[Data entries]
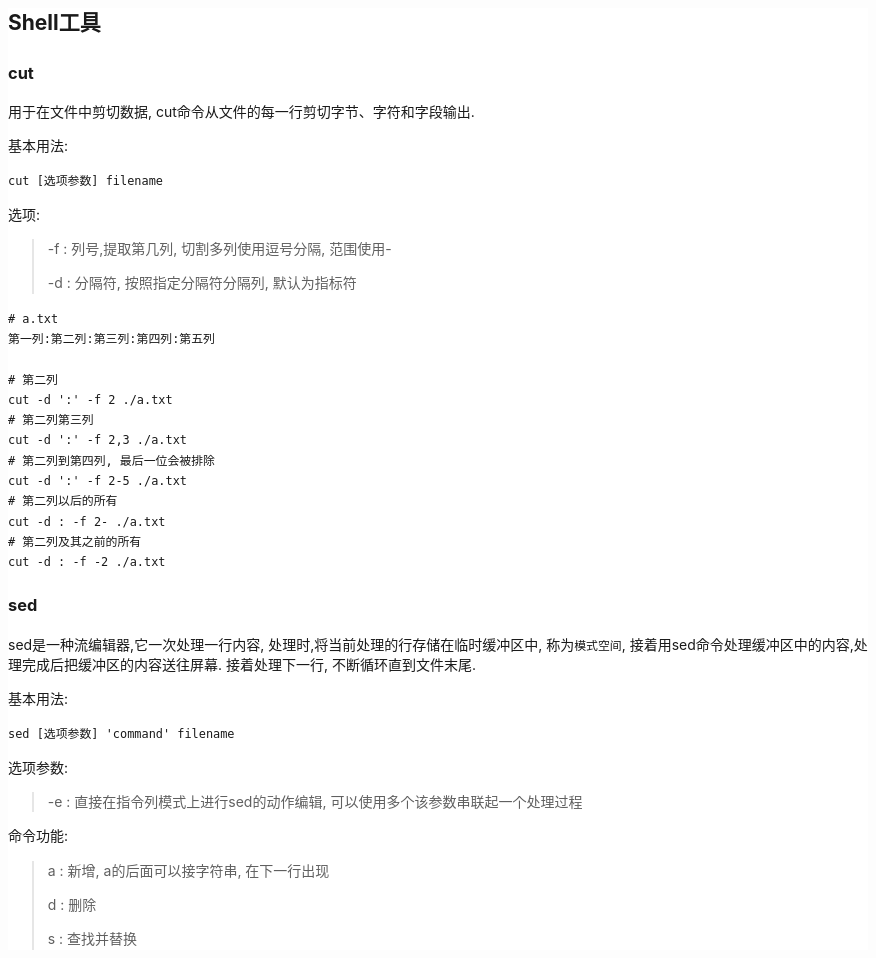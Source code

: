 ## Shell工具

### cut

用于在文件中剪切数据, cut命令从文件的每一行剪切字节、字符和字段输出.

基本用法:

```shell
cut [选项参数] filename
```

选项:

> -f : 列号,提取第几列, 切割多列使用逗号分隔, 范围使用-
>
> -d : 分隔符, 按照指定分隔符分隔列, 默认为指标符

```shell
# a.txt
第一列:第二列:第三列:第四列:第五列

# 第二列
cut -d ':' -f 2 ./a.txt
# 第二列第三列
cut -d ':' -f 2,3 ./a.txt
# 第二列到第四列, 最后一位会被排除
cut -d ':' -f 2-5 ./a.txt
# 第二列以后的所有
cut -d : -f 2- ./a.txt
# 第二列及其之前的所有
cut -d : -f -2 ./a.txt
```

### sed

sed是一种流编辑器,它一次处理一行内容, 处理时,将当前处理的行存储在临时缓冲区中, 称为`模式空间`, 接着用sed命令处理缓冲区中的内容,处理完成后把缓冲区的内容送往屏幕. 接着处理下一行, 不断循环直到文件末尾.

基本用法:

```shell
sed [选项参数] 'command' filename
```

选项参数:

> -e : 直接在指令列模式上进行sed的动作编辑, 可以使用多个该参数串联起一个处理过程

命令功能:

> a : 新增, a的后面可以接字符串, 在下一行出现
>
> d : 删除
>
> s : 查找并替换
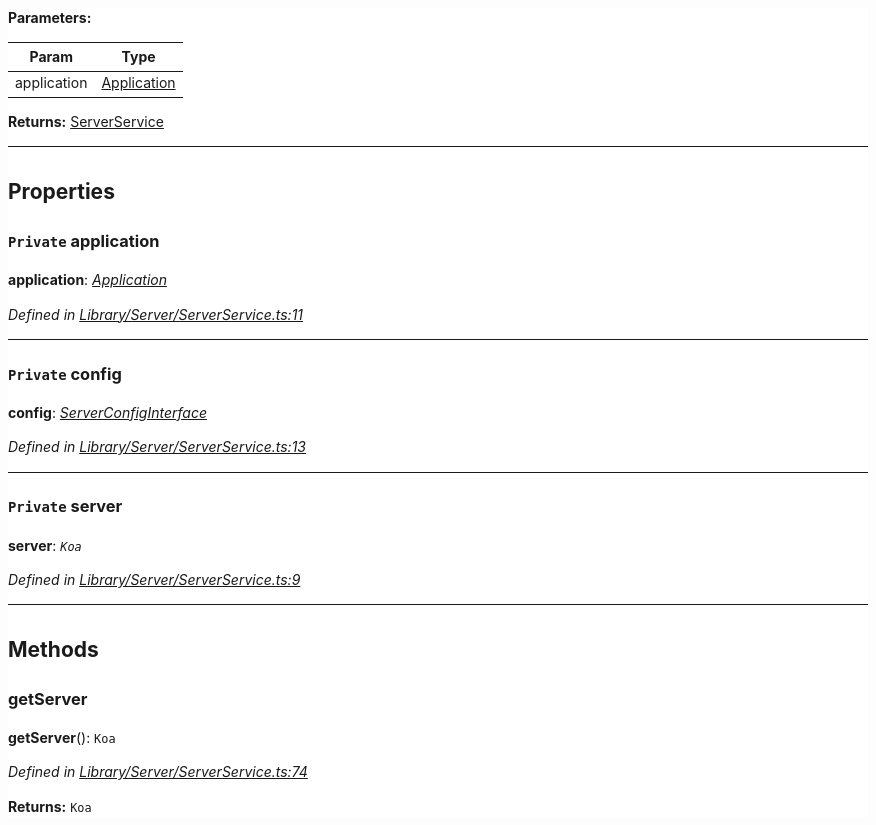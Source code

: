 **Parameters:**

| Param | Type |
| ------ | ------ |
| application | [Application](application) |

**Returns:** [ServerService](serverservice)

___

## Properties

<a id="application"></a>

### `Private` application

**application**: *[Application](application)*

*Defined in [Library/Server/ServerService.ts:11](https://github.com/Rawphs/stix/blob/f097835/src/Library/Server/ServerService.ts#L11)*

___
<a id="config"></a>

### `Private` config

**config**: *[ServerConfigInterface](../interfaces/serverconfiginterface)*

*Defined in [Library/Server/ServerService.ts:13](https://github.com/Rawphs/stix/blob/f097835/src/Library/Server/ServerService.ts#L13)*

___
<a id="server"></a>

### `Private` server

**server**: *`Koa`*

*Defined in [Library/Server/ServerService.ts:9](https://github.com/Rawphs/stix/blob/f097835/src/Library/Server/ServerService.ts#L9)*

___

## Methods

<a id="getserver"></a>

###  getServer

**getServer**(): `Koa`

*Defined in [Library/Server/ServerService.ts:74](https://github.com/Rawphs/stix/blob/f097835/src/Library/Server/ServerService.ts#L74)*

**Returns:** `Koa`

Activity: Among the lines above, find those with the word "config". Copy them.

Response area:
<a id="config"></a>
### `Private` config
**config**: *[ServerConfigInterface](../interfaces/serverconfiginterface)*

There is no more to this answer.